To come to the important matter of the dinner I ate at the Maxim, the crème gentilhomme, a thick green soup, flavoured, I fancy, with spinach, was excellent, and there was no fault to find with the fish and its pink accompaniment of tomatoes and shrimps. When I came to the next course a strange thing happened. I had noticed, and appreciated as a special personal compliment, the presence of a jar of caviare amongst the hors d'œuvres; but when, instead of pré-salé mutton, a tender tournedos of beef was put before me, a great fear came upon me that I was eating somebody else's specially ordered dinner, perhaps that of the manager himself. On consideration, when a plump roast chicken was brought me instead of a portion of the bird en casserole, I came to the conclusion that the manager had conspired with the cook to give me more than my half-crown's worth of food, and when a noble bowl of fraises Melba was placed before me instead of the small glacé Chantilly I felt sure that I had been put on the "most-favoured nation" basis. But this overkindness was not needed, for, watching my neighbours, I saw that the mutton they ate looked toothsome; I would just as soon have been served my wing of a chicken from a white-metal casserole as from a plate, and I am quite sure that the temptation to eat too many strawberries and ice brought me near the deadly sin of greediness.
To anyone making a dining tour of the restaurants of London, I commend the Maxim Restaurant as a bright and cheerful place, in a neighbourhood where brightness is not the rule, where good-tempered, pleasant diners appreciate the food and the music they get for their half-crowns.
[XLVII]
BIRCH'S
No. 15 Cornhill, which dates back to about 1700, is a little slip of a building, old-fashioned in appearance and tall in comparison to its breadth, its ground area being just fifteen feet by thirty. This is Birch's, the famous little pastry-cook's shop, which for years almost unnumbered has supplied the Lord Mayor's Mansion House banquets and the great feasts at the Guildhall.
Its ground floor has an old-fashioned carved front with three windows with little panes, one of ground glass in the centre of each window setting forth that soups, ices and wine are to be obtained within. The woodwork of the front is curiously carved, the carving having reappeared in recent years, when coat after coat of paint was taken off, a section of the various layers being of as many colours as a Neapolitan ice. The double door of the little shop, unusual in shape, also has glass panels. There used to be on the woodwork of the door an old brass plate on which, in letters almost worn out by constant rubbing, the name of the proprietor was given as Birch, late Hornton. But some young bloods one night screwed this off and it has disappeared. Through the glass windows can be seen many wedding cakes, biscuits in tall glass cylinders and a royal crown which was probably part of the table decorations at some great feast.
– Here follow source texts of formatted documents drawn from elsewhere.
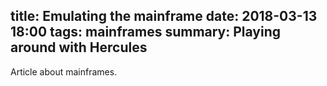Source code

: title: Emulating the mainframe
date: 2018-03-13 18:00
tags: mainframes
summary: Playing around with Hercules
---

Article about mainframes.

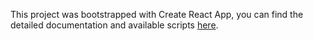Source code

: This project was bootstrapped with Create React App, you can find the detailed documentation and available scripts [here](https://github.com/facebook/create-react-app).
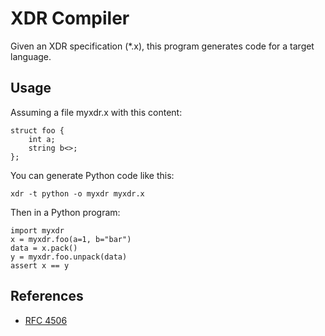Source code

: XDR Compiler
============

Given an XDR specification (*.x), this program generates code for a target
language.

Usage
-----

Assuming a file myxdr.x with this content:

    struct foo {
        int a;
        string b<>;
    };

You can generate Python code like this:

    xdr -t python -o myxdr myxdr.x

Then in a Python program:

    import myxdr
    x = myxdr.foo(a=1, b="bar")
    data = x.pack()
    y = myxdr.foo.unpack(data)
    assert x == y

References
----------

 - [RFC 4506](http://tools.ietf.org/html/rfc4506)
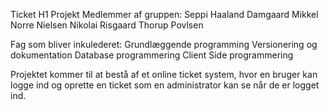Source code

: Ticket
H1 Projekt
Medlemmer af gruppen:
Seppi Haaland Damgaard
Mikkel Norre Nielsen
Nikolai Risgaard Thorup Povlsen

Fag som bliver inkulederet:
Grundlæggende programming
Versionering og dokumentation
Database programmering
Client Side programmering

Projektet kommer til at bestå af et online ticket system, hvor en bruger kan logge ind og oprette en ticket som en administrator kan se når de er logget ind.


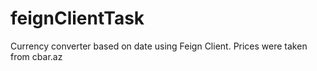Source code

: # feignClientTask
Currency converter based on date using Feign Client. Prices were taken from cbar.az

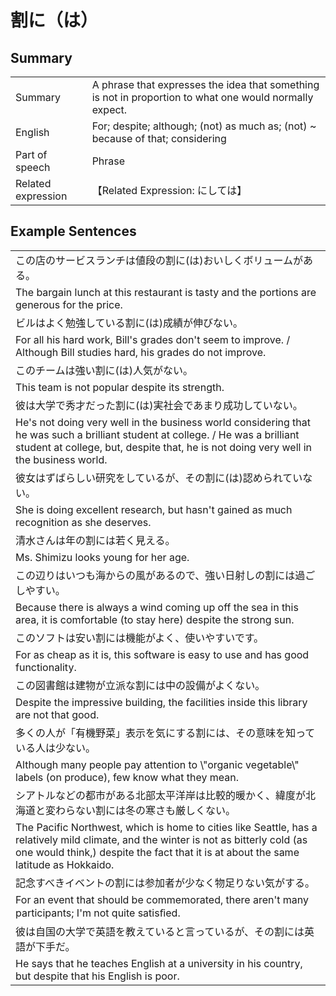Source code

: # 割に（は）

## Summary

<table><tr>   <td>Summary</td>   <td>A phrase that expresses the idea that something is not in proportion to what one would normally expect.</td></tr><tr>   <td>English</td>   <td>For; despite; although; (not) as much as; (not) ~ because of that; considering</td></tr><tr>   <td>Part of speech</td>   <td>Phrase</td></tr><tr>   <td>Related expression</td>   <td>【Related Expression: にしては】</td></tr></table>

## Example Sentences

<table><tr><td>この店のサービスランチは値段の割に(は)おいしくボリュームがある。</td></tr><tr><td>The bargain lunch at this restaurant is tasty and the portions are generous for the price.</td></tr><tr><td>ビルはよく勉強している割に(は)成績が伸びない。</td></tr><tr><td>For all his hard work, Bill's grades don't seem to improve. / Although Bill studies hard, his grades do not improve.</td></tr><tr><td>このチームは強い割に(は)人気がない。</td></tr><tr><td>This team is not popular despite its strength.</td></tr><tr><td>彼は大学で秀才だった割に(は)実社会であまり成功していない。</td></tr><tr><td>He's not doing very well in the business world considering that he was such a brilliant student at college. / He was a brilliant student at college, but, despite that, he is not doing very well in the business world.</td></tr><tr><td>彼女はずばらしい研究をしているが、その割に(は)認められていない。</td></tr><tr><td>She is doing excellent research, but hasn't gained as much recognition as she deserves.</td></tr><tr><td>清水さんは年の割には若く見える。</td></tr><tr><td>Ms. Shimizu looks young for her age.</td></tr><tr><td>この辺りはいつも海からの風があるので、強い日射しの割には過ごしやすい。</td></tr><tr><td>Because there is always a wind coming up off the sea in this area, it is comfortable (to stay here) despite the strong sun.</td></tr><tr><td>このソフトは安い割には機能がよく、使いやすいです。</td></tr><tr><td>For as cheap as it is, this software is easy to use and has good functionality.</td></tr><tr><td>この図書館は建物が立派な割には中の設備がよくない。</td></tr><tr><td>Despite the impressive building, the facilities inside this library are not that good.</td></tr><tr><td>多くの人が「有機野菜」表示を気にする割には、その意味を知っている人は少ない。</td></tr><tr><td>Although many people pay attention to \"organic vegetable\" labels (on produce), few know what they mean.</td></tr><tr><td>シアトルなどの都市がある北部太平洋岸は比較的暖かく、緯度が北海道と変わらない割には冬の寒さも厳しくない。</td></tr><tr><td>The Pacific Northwest, which is home to cities like Seattle, has a relatively mild climate, and the winter is not as bitterly cold (as one would think,) despite the fact that it is at about the same latitude as Hokkaido.</td></tr><tr><td>記念すべきイベントの割には参加者が少なく物足りない気がする。</td></tr><tr><td>For an event that should be commemorated, there aren't many participants; I'm not quite satisﬁed.</td></tr><tr><td>彼は自国の大学で英語を教えていると言っているが、その割には英語が下手だ。</td></tr><tr><td>He says that he teaches English at a university in his country, but despite that his English is poor.</td></tr></table>

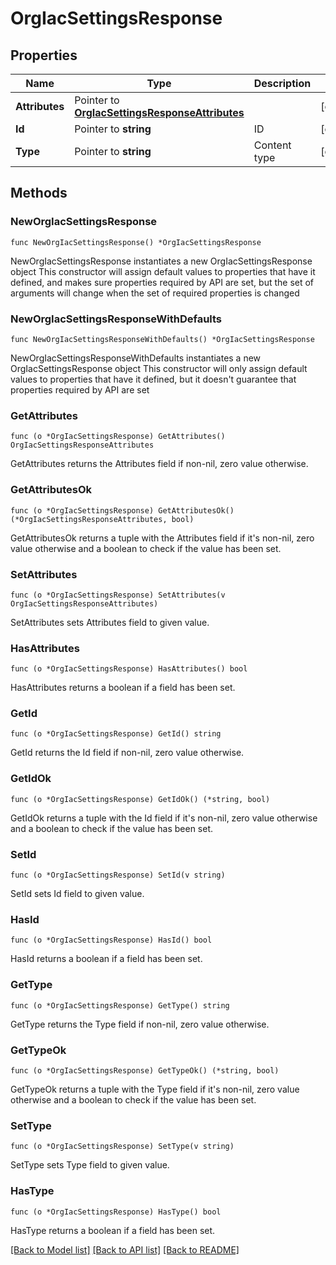 # OrgIacSettingsResponse

## Properties

Name | Type | Description | Notes
------------ | ------------- | ------------- | -------------
**Attributes** | Pointer to [**OrgIacSettingsResponseAttributes**](OrgIacSettingsResponseAttributes.md) |  | [optional] 
**Id** | Pointer to **string** | ID | [optional] 
**Type** | Pointer to **string** | Content type | [optional] 

## Methods

### NewOrgIacSettingsResponse

`func NewOrgIacSettingsResponse() *OrgIacSettingsResponse`

NewOrgIacSettingsResponse instantiates a new OrgIacSettingsResponse object
This constructor will assign default values to properties that have it defined,
and makes sure properties required by API are set, but the set of arguments
will change when the set of required properties is changed

### NewOrgIacSettingsResponseWithDefaults

`func NewOrgIacSettingsResponseWithDefaults() *OrgIacSettingsResponse`

NewOrgIacSettingsResponseWithDefaults instantiates a new OrgIacSettingsResponse object
This constructor will only assign default values to properties that have it defined,
but it doesn't guarantee that properties required by API are set

### GetAttributes

`func (o *OrgIacSettingsResponse) GetAttributes() OrgIacSettingsResponseAttributes`

GetAttributes returns the Attributes field if non-nil, zero value otherwise.

### GetAttributesOk

`func (o *OrgIacSettingsResponse) GetAttributesOk() (*OrgIacSettingsResponseAttributes, bool)`

GetAttributesOk returns a tuple with the Attributes field if it's non-nil, zero value otherwise
and a boolean to check if the value has been set.

### SetAttributes

`func (o *OrgIacSettingsResponse) SetAttributes(v OrgIacSettingsResponseAttributes)`

SetAttributes sets Attributes field to given value.

### HasAttributes

`func (o *OrgIacSettingsResponse) HasAttributes() bool`

HasAttributes returns a boolean if a field has been set.

### GetId

`func (o *OrgIacSettingsResponse) GetId() string`

GetId returns the Id field if non-nil, zero value otherwise.

### GetIdOk

`func (o *OrgIacSettingsResponse) GetIdOk() (*string, bool)`

GetIdOk returns a tuple with the Id field if it's non-nil, zero value otherwise
and a boolean to check if the value has been set.

### SetId

`func (o *OrgIacSettingsResponse) SetId(v string)`

SetId sets Id field to given value.

### HasId

`func (o *OrgIacSettingsResponse) HasId() bool`

HasId returns a boolean if a field has been set.

### GetType

`func (o *OrgIacSettingsResponse) GetType() string`

GetType returns the Type field if non-nil, zero value otherwise.

### GetTypeOk

`func (o *OrgIacSettingsResponse) GetTypeOk() (*string, bool)`

GetTypeOk returns a tuple with the Type field if it's non-nil, zero value otherwise
and a boolean to check if the value has been set.

### SetType

`func (o *OrgIacSettingsResponse) SetType(v string)`

SetType sets Type field to given value.

### HasType

`func (o *OrgIacSettingsResponse) HasType() bool`

HasType returns a boolean if a field has been set.


[[Back to Model list]](../README.md#documentation-for-models) [[Back to API list]](../README.md#documentation-for-api-endpoints) [[Back to README]](../README.md)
The little shop has an atmosphere of its own. Directly one goes into it one smells the good scent of turtle soup and Old Madeira, with an added aroma of puff pastry. The shop is divided into two parts by an open screen, and a counter runs its full length. There are old black bottles in glass cupboards, and decanters on shelves, and an old clock. The floor is saw-dusted, and men in white aprons bustle about attending to the wants of the customers. Tray after tray of pastry of all kinds is put on the counter and cleared within a few minutes of their appearance. Dignified City men, plate in hand, jostle each other to get a first chance at the macaroons, to obtain a still smoking bun, or a three-cornered puff fresh from the oven. Plates of sandwiches are put before customers to disappear with great rapidity. Whiskies and sodas, glasses of Old Madeira or Port or East Indian Sherry seem to be the favourite drinks. When a customer has eaten all he wants and drunk all he wants, he tells an amiable lady in black what he has taken, and she, being a lightning calculator, tells him in reply what he has to pay.